• [PROBLEM DESCRIPTION] The output should consist solely of the line containing "## 📂 Project Breakdown" and all lines after it through the final line of the entries below, reproduced exactly.

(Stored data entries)
- - - - - - -
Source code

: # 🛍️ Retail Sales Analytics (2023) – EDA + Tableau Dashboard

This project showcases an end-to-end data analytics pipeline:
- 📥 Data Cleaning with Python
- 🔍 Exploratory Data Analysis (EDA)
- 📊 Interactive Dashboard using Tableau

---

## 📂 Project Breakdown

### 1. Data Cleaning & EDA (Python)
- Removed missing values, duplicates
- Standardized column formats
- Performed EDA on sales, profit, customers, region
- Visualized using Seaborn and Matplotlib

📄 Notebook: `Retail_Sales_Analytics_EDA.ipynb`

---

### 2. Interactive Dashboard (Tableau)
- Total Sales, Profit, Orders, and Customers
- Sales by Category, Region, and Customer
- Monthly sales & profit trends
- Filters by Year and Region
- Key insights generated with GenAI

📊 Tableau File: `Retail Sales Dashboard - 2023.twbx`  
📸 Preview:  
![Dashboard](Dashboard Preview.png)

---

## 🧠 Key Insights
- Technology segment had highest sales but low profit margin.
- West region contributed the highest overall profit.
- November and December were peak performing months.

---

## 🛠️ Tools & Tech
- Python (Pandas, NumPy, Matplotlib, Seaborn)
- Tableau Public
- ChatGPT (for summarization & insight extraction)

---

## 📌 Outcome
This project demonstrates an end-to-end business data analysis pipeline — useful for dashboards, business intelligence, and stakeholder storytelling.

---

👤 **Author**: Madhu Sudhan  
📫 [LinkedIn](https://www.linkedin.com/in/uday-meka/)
- - - - - - -
• [TASK RESULT]
## 📂 Project Breakdown

### 1. Data Cleaning & EDA (Python)
- Removed missing values, duplicates
- Standardized column formats
- Performed EDA on sales, profit, customers, region
- Visualized using Seaborn and Matplotlib

📄 Notebook: `Retail_Sales_Analytics_EDA.ipynb`

---

### 2. Interactive Dashboard (Tableau)
- Total Sales, Profit, Orders, and Customers
- Sales by Category, Region, and Customer
- Monthly sales & profit trends
- Filters by Year and Region
- Key insights generated with GenAI

📊 Tableau File: `Retail Sales Dashboard - 2023.twbx`  
📸 Preview:  
![Dashboard](Dashboard Preview.png)

---

## 🧠 Key Insights
- Technology segment had highest sales but low profit margin.
- West region contributed the highest overall profit.
- November and December were peak performing months.

---

## 🛠️ Tools & Tech
- Python (Pandas, NumPy, Matplotlib, Seaborn)
- Tableau Public
- ChatGPT (for summarization & insight extraction)

---

## 📌 Outcome
This project demonstrates an end-to-end business data analysis pipeline — useful for dashboards, business intelligence, and stakeholder storytelling.

---

👤 **Author**: Madhu Sudhan  
📫 [LinkedIn](https://www.linkedin.com/in/uday-meka/)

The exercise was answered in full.